En 1804, cuando Portalis, Maleville, Tronchet y Bigot de Préameneu culminaron la redacción del Código Civil francés, probablemente no imaginaron que su trabajo se convertiría en un modelo jurídico que influiría a generaciones enteras. Tampoco que, con el tiempo, la admiración por la codificación y la sistematización de las normas se convertiría, en algunos casos, en una obsesión regulatoria que tiende a confundir orden con exceso normativo e inflación legislativa. O quizás sí, y alguno de ellos llegó a atisbar parte de lo que les depararía el futuro.

Esa tarea, junto a la redacción del Código de Comercio -el cual estaría recién terminado en 1807-, les fue encomendada por Napoleón Bonaparte, que bien sabía que su legado se sostendría sobre el Derecho y no sobre sus batallas. Los códigos napoleónicos marcaron un hito en el Derecho Civil del mundo occidental, pero su éxito no radicó en la proliferación de regulaciones, sino en la capacidad de organizar principios jurídicos preexistentes en un marco claro y predecible. Y sin embargo, dos siglos después, hemos pasado de la codificación como una herramienta para clarificar el Derecho a la regulación como una respuesta automática ante cualquier nuevo fenómeno social, económico o tecnológico. La Escuela de la Exégesis, esa que surgiera a la par del Código Napoleón y que tuviera a los exégetas, suerte de intérpretes oficiales y guardianes de la hermenéutica única del Código Civil, como la voz cantante de la codificación, tuvo su momento de auge, apogeo y caída. Planteaban que no existían lagunas legales, que los códigos contenían todas las respuestas y que los jueces debían ser boca de la ley, meros aplicadores del Derecho. Así como toda respuesta ya estaba dada, no había espacio para la interpretación disidente.

El problema ahora es, en cambio, evidente: en la Argentina, y en buena parte del mundo, se ha instalado la idea de que todo lo que no está regulado es un vacío que debe llenarse. No se concibe que la ausencia de una norma pueda ser, en realidad, una virtud y no una deficiencia.

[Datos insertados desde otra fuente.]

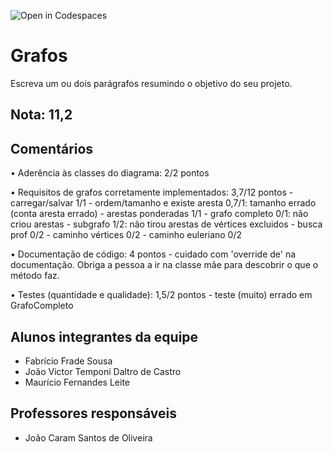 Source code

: ![Open in Codespaces](https://classroom.github.com/assets/open-in-codespaces-abfff4d4e15f9e1bd8274d9a39a0befe03a0632bb0f153d0ec72ff541cedbe34.svg)
# Grafos
Escreva um ou dois parágrafos resumindo o objetivo do seu projeto.

## Nota: 11,2

## Comentários
• Aderência às classes do diagrama: 2/2 pontos 

• Requisitos de grafos corretamente implementados: 3,7/12 pontos 
	- carregar/salvar 1/1
	- ordem/tamanho e existe aresta  0,7/1: tamanho errado (conta aresta errado)
	- arestas ponderadas 1/1
	- grafo completo 0/1: não criou arestas
	- subgrafo 1/2: não tirou arestas de vértices excluidos
	- busca prof 0/2
	- caminho vértices 0/2
	- caminho euleriano 0/2

• Documentação de código: 4 pontos 
	- cuidado com 'override de' na documentação. Obriga a pessoa a ir na classe mãe para descobrir o que o método faz.

• Testes (quantidade e qualidade): 1,5/2 pontos 
	- teste (muito) errado em GrafoCompleto

## Alunos integrantes da equipe

* Fabrício Frade Sousa
* João Victor Temponi Daltro de Castro
* Maurício Fernandes Leite

## Professores responsáveis

* João Caram Santos de Oliveira

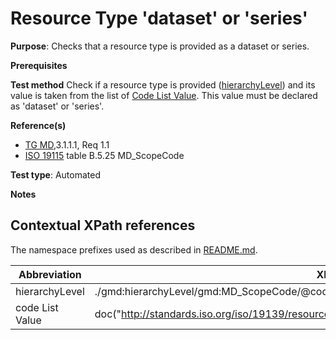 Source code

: # Resource Type 'dataset' or 'series'

**Purpose**: Checks that a resource type is provided as a dataset or series.

**Prerequisites**

**Test method**
Check if a resource type is provided ([hierarchyLevel](#hierarchyLevel)) and its value is taken from the list of [Code List Value](#codeListValue).
This value must be declared as 'dataset' or 'series'.

**Reference(s)**	 

* [TG MD](http://inspire.ec.europa.eu/id/ats/metadata/2.0/datasets-and-series/README#ref_TG_MD),3.1.1.1, Req 1.1
* [ISO 19115](http://inspire.ec.europa.eu/id/ats/metadata/2.0/datasets-and-series/README#ref_ISO_19115) table B.5.25 MD_ScopeCode 

**Test type**: Automated

**Notes**

## Contextual XPath references

The namespace prefixes used as described in [README.md](http://inspire.ec.europa.eu/id/ats/metadata/2.0/datasets-and-series/README#namespaces).

Abbreviation                                   |  XPath expression (relative to gmd:MD_Metadata)
-----------------------------------------------| ------------------------------------------------------------------
<a name="hierarchyLevel"></a> hierarchyLevel | ./gmd:hierarchyLevel/gmd:MD_ScopeCode/@codeListValue
<a name="codeListValue"></a> code List Value | doc("http://standards.iso.org/iso/19139/resources/gmxCodelists.xml)//gmx:CodeListDictionary[@gml:id='MD_ScopeCode']//gml:identifier/text() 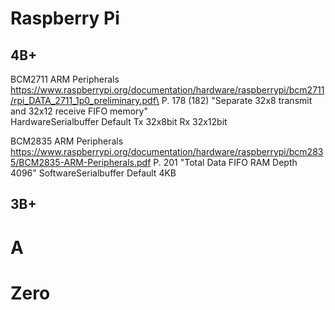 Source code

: # Raspberry Pi

## 4B+
BCM2711 ARM Peripherals\
https://www.raspberrypi.org/documentation/hardware/raspberrypi/bcm2711/rpi_DATA_2711_1p0_preliminary.pdf\
P. 178 (182) "Separate 32x8 transmit and 32x12 receive FIFO memory"\
HardwareSerialbuffer Default Tx 32x8bit Rx 32x12bit

BCM2835 ARM Peripherals\
https://www.raspberrypi.org/documentation/hardware/raspberrypi/bcm2835/BCM2835-ARM-Peripherals.pdf
P. 201 "Total Data FIFO RAM Depth   4096"
SoftwareSerialbuffer Default 4KB

## 3B+

# A
# Zero  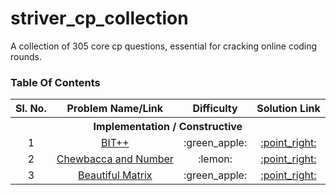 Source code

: # striver_cp_collection
A collection of 305 core cp questions, essential for cracking online coding rounds.

### Table Of Contents
<table>
  <tr>
    <th>Sl. No.</th>
    <th>Problem Name/Link</th>
    <th>Difficulty</th>
    <th>Solution Link</th>
  </tr>
  <tr><th colspan="4">Implementation / Constructive</th></tr>
  <tr align="center">
    <td>1</td>
    <td><a href="https://codeforces.com/problemset/problem/282/A">BIT++</a></td>
    <td>:green_apple:</td>
    <td><a href="Implementation%20&%20Constructive/bitplusplus.py">:point_right:</a></td>
  </tr>
  <tr align="center">
    <td>2</td>
    <td><a href="https://codeforces.com/contest/514/problem/A">Chewbaсca and Number</a></td>
    <td>:lemon:</td>
    <td><a href="Implementation%20&%20Constructive/chewandnum.py">:point_right:</a></td>
  </tr>
  <tr align="center">
    <td>3</td>
    <td><a href="https://codeforces.com/problemset/problem/263/A">Beautiful Matrix</a></td>
    <td>:green_apple:</td>
    <td><a href="Implementation%20&%20Constructive/beaumat.py">:point_right:</a></td>
  </tr>
</table>
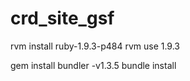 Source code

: # crd_site_gsf

rvm install ruby-1.9.3-p484
rvm use 1.9.3

gem install bundler -v1.3.5
bundle install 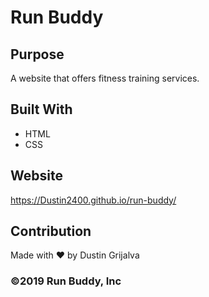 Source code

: # Run Buddy

## Purpose
A website that offers fitness training services.

## Built With
* HTML
* CSS

## Website
https://Dustin2400.github.io/run-buddy/

## Contribution
Made with ❤️ by Dustin Grijalva

### ©️2019 Run Buddy, Inc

Cada innovación, cada cambio en el mercado, cada transformación social parece exigir la intervención inmediata del legislador, como si la espontaneidad de los acuerdos entre partes o la propia evolución del Derecho no fueran suficientes.

El “vacío legal” se ha convertido en una excusa recurrente para justificar nuevas regulaciones, aunque muchas veces se trate de problemas que ya encuentran respuesta en normas vigentes o en los propios mecanismos de mercado y convivencia social. La regulación, lejos de ser la solución universal que algunos imaginan, muchas veces genera más incertidumbre de la que resuelve. La sobreabundancia de normas, en lugar de brindar seguridad jurídica, puede convertir la ley en un laberinto que solamente beneficia a quienes tienen los recursos para navegarlo.

El desafío, entonces, no es regular más, sino regular mejor. Entender que el Derecho no es un constructo artificial diseñado por burócratas iluminados, sino el resultado de un proceso evolutivo que responde a necesidades concretas. Tal vez sea hora de volver a viejas lecciones: la mejor ley no es la que dice todo, lo es la que deja espacio para que la sociedad, el comercio y la vida misma encuentren sus propios equilibrios.